9+ miles @ ~10 min/mi
5am: a gibbous moon floats high. Fields on each side of the one-lane road are painted in shades of gray. Venus flares huge to the eye, Orion on her left hand. Jupiter sets. Thin clouds crawl up from the south, their fingers stretching across the sky.
I'm in east-central Texas for my Stepmother Dorothy's funeral. Yesterday afternoon my brother Keith drives my Father and me from the family farm to the church where we drop off the obituary info for the pastor. We see the house where Dad was born, the two-room schoolhouse that he attended. On Sunday morning I'm up early to run along the same narrow lanes. It's a little scary, out here by myself; I imagine how much spookier it would feel to run alone here if not a white male. It's warm and humid, temperatures rising from the upper 70's to a high of 100+.
At 4:50am I begin in my Father's front yard. The gravel driveway takes me to Farm-to-Market 609, a two-lane highway, speed limit 70 mph. As headlights approach I move off the shoulder and wade through the grass to stand still by a fencepost, hoping to escape notice in my black shirt, face turned away. It works: the truck blasts past and I return to the road, burrs sticking to my socks and shoelaces. Side streets here are named after local families. I pass Zimmermann Lane, a dead end, and turn a quarter mile later onto Peeler Rd.
As I trot between fields the line "Landscape plotted and pieced—fold, fallow, and plough" comes to mind, from the Gerard Manley Hopkins poem "Pied Beauty". In the dim I can't make out the big rolls of hay or the herds of cattle that were so apparent yesterday. My moonshadow chases me. A distant rooster crows prematurely. Dogs bark when I pass near a farmhouse. Otherwise, silence.

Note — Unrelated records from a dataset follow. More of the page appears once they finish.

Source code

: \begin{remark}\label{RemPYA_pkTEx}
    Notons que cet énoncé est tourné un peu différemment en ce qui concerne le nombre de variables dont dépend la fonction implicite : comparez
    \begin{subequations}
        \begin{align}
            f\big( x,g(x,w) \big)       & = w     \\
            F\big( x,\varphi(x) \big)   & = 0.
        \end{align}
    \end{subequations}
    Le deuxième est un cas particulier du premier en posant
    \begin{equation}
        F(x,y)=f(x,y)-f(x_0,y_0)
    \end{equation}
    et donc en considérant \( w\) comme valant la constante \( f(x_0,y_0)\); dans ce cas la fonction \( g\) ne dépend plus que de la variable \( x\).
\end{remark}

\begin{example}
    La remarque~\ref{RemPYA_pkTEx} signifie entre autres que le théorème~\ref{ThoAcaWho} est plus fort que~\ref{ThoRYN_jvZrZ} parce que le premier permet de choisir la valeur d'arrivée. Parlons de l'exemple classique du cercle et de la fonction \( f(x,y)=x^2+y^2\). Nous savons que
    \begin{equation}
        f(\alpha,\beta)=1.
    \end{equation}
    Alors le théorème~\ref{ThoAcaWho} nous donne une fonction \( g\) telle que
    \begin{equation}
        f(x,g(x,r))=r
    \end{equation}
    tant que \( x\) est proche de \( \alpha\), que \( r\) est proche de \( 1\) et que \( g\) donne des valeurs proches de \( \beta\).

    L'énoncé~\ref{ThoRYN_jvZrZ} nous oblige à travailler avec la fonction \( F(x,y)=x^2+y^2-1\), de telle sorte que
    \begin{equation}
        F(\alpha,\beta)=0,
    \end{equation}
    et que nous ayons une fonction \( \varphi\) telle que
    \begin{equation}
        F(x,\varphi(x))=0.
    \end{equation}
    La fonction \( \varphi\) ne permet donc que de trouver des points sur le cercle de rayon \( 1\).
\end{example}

At the next corner I try in vain to make out the street sign. Eric Clifton's anecdote about peering at trail markings by the light of his watch suggests a solution: I open my cellphone and in its glow see Thuemler Rd branching to the left. Not time to turn yet. Ten minutes later at the end of Peeler Rd I must choose left or right on Knape Rd. I go left, a mistake—but it turns out ok. My plan is to jog to the church, but I only carry one bottle of water and resolve to turn back when it's half finished.
At 5:30 Orion is mostly obscured by clouds. At the crest of a hill I see another highway a mile ahead, headlights racing past. My country lane remains traffic-free. A small pink-edged halo rings the moon. A whiff of skunk tickles my nose as the road descends to cross over a dry creek. Climbing up I begin to see the lights of La Grange and Schulenburg in the distance, between twinkling beacons of TV/radio towers. At 5:41am I reach US Hwy 77, tag the stop sign at the end of Knape Rd, and turn back.
A few minutes later I hear a noise from the field to the right. It sounds precisely like rain. I stop and peer. In the moonlight I spy a herd of cows, sides brushing against the tall grass as they stroll toward the barbed-wire fence, curious as to who could possibly be coming by at this strange hour, water bottle sloshing.
I think about Dorothy now, and how she looked in the coffin at the funeral home yesterday, and how I can still hear her voice, friendly and inviting and joking and loving. Then the clouds begin to thicken and cover the moon, and it seems to me that Dorothy is like the moon, waxing and then waning. As are we all. And just before the moon goes away completely, the horizon starts to glow with the light of a new day.